▸ LISTED RECORDS
===============
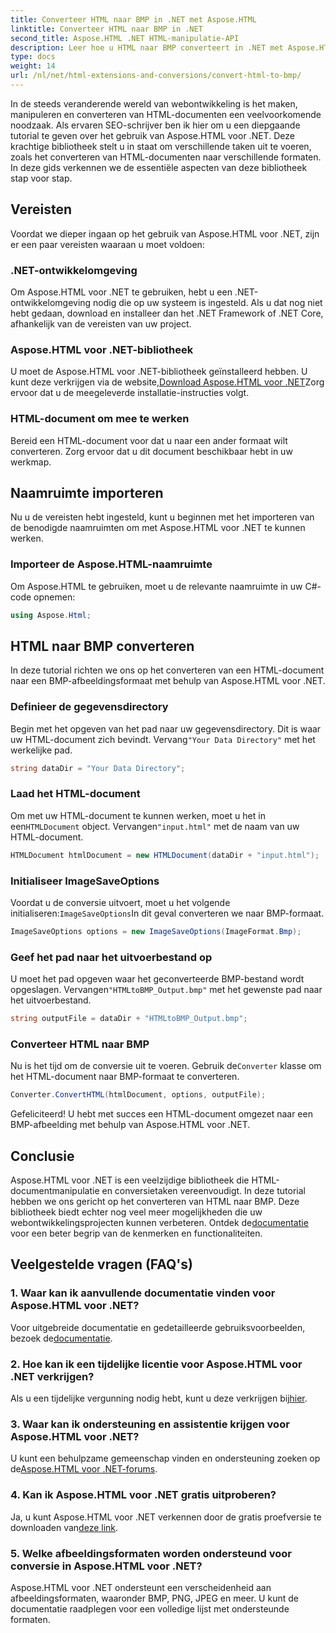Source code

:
 ```yaml
---
title: Converteer HTML naar BMP in .NET met Aspose.HTML
linktitle: Converteer HTML naar BMP in .NET
second_title: Aspose.HTML .NET HTML-manipulatie-API
description: Leer hoe u HTML naar BMP converteert in .NET met Aspose.HTML voor .NET. Uitgebreide handleiding voor webontwikkelaars voor het benutten van Aspose.HTML voor .NET.
type: docs
weight: 14
url: /nl/net/html-extensions-and-conversions/convert-html-to-bmp/
---
```

In de steeds veranderende wereld van webontwikkeling is het maken, manipuleren en converteren van HTML-documenten een veelvoorkomende noodzaak. Als ervaren SEO-schrijver ben ik hier om u een diepgaande tutorial te geven over het gebruik van Aspose.HTML voor .NET. Deze krachtige bibliotheek stelt u in staat om verschillende taken uit te voeren, zoals het converteren van HTML-documenten naar verschillende formaten. In deze gids verkennen we de essentiële aspecten van deze bibliotheek stap voor stap.

## Vereisten

Voordat we dieper ingaan op het gebruik van Aspose.HTML voor .NET, zijn er een paar vereisten waaraan u moet voldoen:

### .NET-ontwikkelomgeving

Om Aspose.HTML voor .NET te gebruiken, hebt u een .NET-ontwikkelomgeving nodig die op uw systeem is ingesteld. Als u dat nog niet hebt gedaan, download en installeer dan het .NET Framework of .NET Core, afhankelijk van de vereisten van uw project.

### Aspose.HTML voor .NET-bibliotheek

 U moet de Aspose.HTML voor .NET-bibliotheek geïnstalleerd hebben. U kunt deze verkrijgen via de website,[Download Aspose.HTML voor .NET](https://releases.aspose.com/html/net/)Zorg ervoor dat u de meegeleverde installatie-instructies volgt.

### HTML-document om mee te werken

Bereid een HTML-document voor dat u naar een ander formaat wilt converteren. Zorg ervoor dat u dit document beschikbaar hebt in uw werkmap.

## Naamruimte importeren

Nu u de vereisten hebt ingesteld, kunt u beginnen met het importeren van de benodigde naamruimten om met Aspose.HTML voor .NET te kunnen werken.

### Importeer de Aspose.HTML-naamruimte

Om Aspose.HTML te gebruiken, moet u de relevante naamruimte in uw C#-code opnemen:

```csharp
using Aspose.Html;
```

## HTML naar BMP converteren

In deze tutorial richten we ons op het converteren van een HTML-document naar een BMP-afbeeldingsformaat met behulp van Aspose.HTML voor .NET.

### Definieer de gegevensdirectory

 Begin met het opgeven van het pad naar uw gegevensdirectory. Dit is waar uw HTML-document zich bevindt. Vervang`"Your Data Directory"` met het werkelijke pad.

```csharp
string dataDir = "Your Data Directory";
```

### Laad het HTML-document

 Om met uw HTML-document te kunnen werken, moet u het in een`HTMLDocument` object. Vervangen`"input.html"` met de naam van uw HTML-document.

```csharp
HTMLDocument htmlDocument = new HTMLDocument(dataDir + "input.html");
```

### Initialiseer ImageSaveOptions

 Voordat u de conversie uitvoert, moet u het volgende initialiseren:`ImageSaveOptions`In dit geval converteren we naar BMP-formaat.

```csharp
ImageSaveOptions options = new ImageSaveOptions(ImageFormat.Bmp);
```

### Geef het pad naar het uitvoerbestand op

 U moet het pad opgeven waar het geconverteerde BMP-bestand wordt opgeslagen. Vervangen`"HTMLtoBMP_Output.bmp"` met het gewenste pad naar het uitvoerbestand.

```csharp
string outputFile = dataDir + "HTMLtoBMP_Output.bmp";
```

### Converteer HTML naar BMP

 Nu is het tijd om de conversie uit te voeren. Gebruik de`Converter` klasse om het HTML-document naar BMP-formaat te converteren.

```csharp
Converter.ConvertHTML(htmlDocument, options, outputFile);
```

Gefeliciteerd! U hebt met succes een HTML-document omgezet naar een BMP-afbeelding met behulp van Aspose.HTML voor .NET.

## Conclusie

Aspose.HTML voor .NET is een veelzijdige bibliotheek die HTML-documentmanipulatie en conversietaken vereenvoudigt. In deze tutorial hebben we ons gericht op het converteren van HTML naar BMP. Deze bibliotheek biedt echter nog veel meer mogelijkheden die uw webontwikkelingsprojecten kunnen verbeteren. Ontdek de[documentatie](https://reference.aspose.com/html/net/) voor een beter begrip van de kenmerken en functionaliteiten.

## Veelgestelde vragen (FAQ's)

### 1. Waar kan ik aanvullende documentatie vinden voor Aspose.HTML voor .NET?

 Voor uitgebreide documentatie en gedetailleerde gebruiksvoorbeelden, bezoek de[documentatie](https://reference.aspose.com/html/net/).

### 2. Hoe kan ik een tijdelijke licentie voor Aspose.HTML voor .NET verkrijgen?

Als u een tijdelijke vergunning nodig hebt, kunt u deze verkrijgen bij[hier](https://purchase.aspose.com/temporary-license/).

### 3. Waar kan ik ondersteuning en assistentie krijgen voor Aspose.HTML voor .NET?

 U kunt een behulpzame gemeenschap vinden en ondersteuning zoeken op de[Aspose.HTML voor .NET-forums](https://forum.aspose.com/).

### 4. Kan ik Aspose.HTML voor .NET gratis uitproberen?

 Ja, u kunt Aspose.HTML voor .NET verkennen door de gratis proefversie te downloaden van[deze link](https://releases.aspose.com/).

### 5. Welke afbeeldingsformaten worden ondersteund voor conversie in Aspose.HTML voor .NET?

Aspose.HTML voor .NET ondersteunt een verscheidenheid aan afbeeldingsformaten, waaronder BMP, PNG, JPEG en meer. U kunt de documentatie raadplegen voor een volledige lijst met ondersteunde formaten.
===============
▸ GOAL OF THE EXERCISE
Exclude the pictures, then retype every record exactly.

▸ RESPONSE TO THIS TASK
Source code

:
 ```yaml
---
title: Converteer HTML naar BMP in .NET met Aspose.HTML
linktitle: Converteer HTML naar BMP in .NET
second_title: Aspose.HTML .NET HTML-manipulatie-API
description: Leer hoe u HTML naar BMP converteert in .NET met Aspose.HTML voor .NET. Uitgebreide handleiding voor webontwikkelaars voor het benutten van Aspose.HTML voor .NET.
type: docs
weight: 14
url: /nl/net/html-extensions-and-conversions/convert-html-to-bmp/
---
```

In de steeds veranderende wereld van webontwikkeling is het maken, manipuleren en converteren van HTML-documenten een veelvoorkomende noodzaak. Als ervaren SEO-schrijver ben ik hier om u een diepgaande tutorial te geven over het gebruik van Aspose.HTML voor .NET. Deze krachtige bibliotheek stelt u in staat om verschillende taken uit te voeren, zoals het converteren van HTML-documenten naar verschillende formaten. In deze gids verkennen we de essentiële aspecten van deze bibliotheek stap voor stap.

## Vereisten

Voordat we dieper ingaan op het gebruik van Aspose.HTML voor .NET, zijn er een paar vereisten waaraan u moet voldoen:

### .NET-ontwikkelomgeving

Om Aspose.HTML voor .NET te gebruiken, hebt u een .NET-ontwikkelomgeving nodig die op uw systeem is ingesteld. Als u dat nog niet hebt gedaan, download en installeer dan het .NET Framework of .NET Core, afhankelijk van de vereisten van uw project.

### Aspose.HTML voor .NET-bibliotheek

 U moet de Aspose.HTML voor .NET-bibliotheek geïnstalleerd hebben. U kunt deze verkrijgen via de website,[Download Aspose.HTML voor .NET](https://releases.aspose.com/html/net/)Zorg ervoor dat u de meegeleverde installatie-instructies volgt.

### HTML-document om mee te werken

Bereid een HTML-document voor dat u naar een ander formaat wilt converteren. Zorg ervoor dat u dit document beschikbaar hebt in uw werkmap.

## Naamruimte importeren

Nu u de vereisten hebt ingesteld, kunt u beginnen met het importeren van de benodigde naamruimten om met Aspose.HTML voor .NET te kunnen werken.

### Importeer de Aspose.HTML-naamruimte

Om Aspose.HTML te gebruiken, moet u de relevante naamruimte in uw C#-code opnemen:

```csharp
using Aspose.Html;
```

## HTML naar BMP converteren

In deze tutorial richten we ons op het converteren van een HTML-document naar een BMP-afbeeldingsformaat met behulp van Aspose.HTML voor .NET.

### Definieer de gegevensdirectory

 Begin met het opgeven van het pad naar uw gegevensdirectory. Dit is waar uw HTML-document zich bevindt. Vervang`"Your Data Directory"` met het werkelijke pad.

```csharp
string dataDir = "Your Data Directory";
```

### Laad het HTML-document

 Om met uw HTML-document te kunnen werken, moet u het in een`HTMLDocument` object. Vervangen`"input.html"` met de naam van uw HTML-document.

```csharp
HTMLDocument htmlDocument = new HTMLDocument(dataDir + "input.html");
```

### Initialiseer ImageSaveOptions

 Voordat u de conversie uitvoert, moet u het volgende initialiseren:`ImageSaveOptions`In dit geval converteren we naar BMP-formaat.

```csharp
ImageSaveOptions options = new ImageSaveOptions(ImageFormat.Bmp);
```

### Geef het pad naar het uitvoerbestand op

 U moet het pad opgeven waar het geconverteerde BMP-bestand wordt opgeslagen. Vervangen`"HTMLtoBMP_Output.bmp"` met het gewenste pad naar het uitvoerbestand.

```csharp
string outputFile = dataDir + "HTMLtoBMP_Output.bmp";
```

### Converteer HTML naar BMP

 Nu is het tijd om de conversie uit te voeren. Gebruik de`Converter` klasse om het HTML-document naar BMP-formaat te converteren.

```csharp
Converter.ConvertHTML(htmlDocument, options, outputFile);
```

Gefeliciteerd! U hebt met succes een HTML-document omgezet naar een BMP-afbeelding met behulp van Aspose.HTML voor .NET.

## Conclusie

Aspose.HTML voor .NET is een veelzijdige bibliotheek die HTML-documentmanipulatie en conversietaken vereenvoudigt. In deze tutorial hebben we ons gericht op het converteren van HTML naar BMP. Deze bibliotheek biedt echter nog veel meer mogelijkheden die uw webontwikkelingsprojecten kunnen verbeteren. Ontdek de[documentatie](https://reference.aspose.com/html/net/) voor een beter begrip van de kenmerken en functionaliteiten.

## Veelgestelde vragen (FAQ's)

### 1. Waar kan ik aanvullende documentatie vinden voor Aspose.HTML voor .NET?

 Voor uitgebreide documentatie en gedetailleerde gebruiksvoorbeelden, bezoek de[documentatie](https://reference.aspose.com/html/net/).

### 2. Hoe kan ik een tijdelijke licentie voor Aspose.HTML voor .NET verkrijgen?

Als u een tijdelijke vergunning nodig hebt, kunt u deze verkrijgen bij[hier](https://purchase.aspose.com/temporary-license/).

### 3. Waar kan ik ondersteuning en assistentie krijgen voor Aspose.HTML voor .NET?

 U kunt een behulpzame gemeenschap vinden en ondersteuning zoeken op de[Aspose.HTML voor .NET-forums](https://forum.aspose.com/).

### 4. Kan ik Aspose.HTML voor .NET gratis uitproberen?

 Ja, u kunt Aspose.HTML voor .NET verkennen door de gratis proefversie te downloaden van[deze link](https://releases.aspose.com/).

### 5. Welke afbeeldingsformaten worden ondersteund voor conversie in Aspose.HTML voor .NET?

Aspose.HTML voor .NET ondersteunt een verscheidenheid aan afbeeldingsformaten, waaronder BMP, PNG, JPEG en meer. U kunt de documentatie raadplegen voor een volledige lijst met ondersteunde formaten.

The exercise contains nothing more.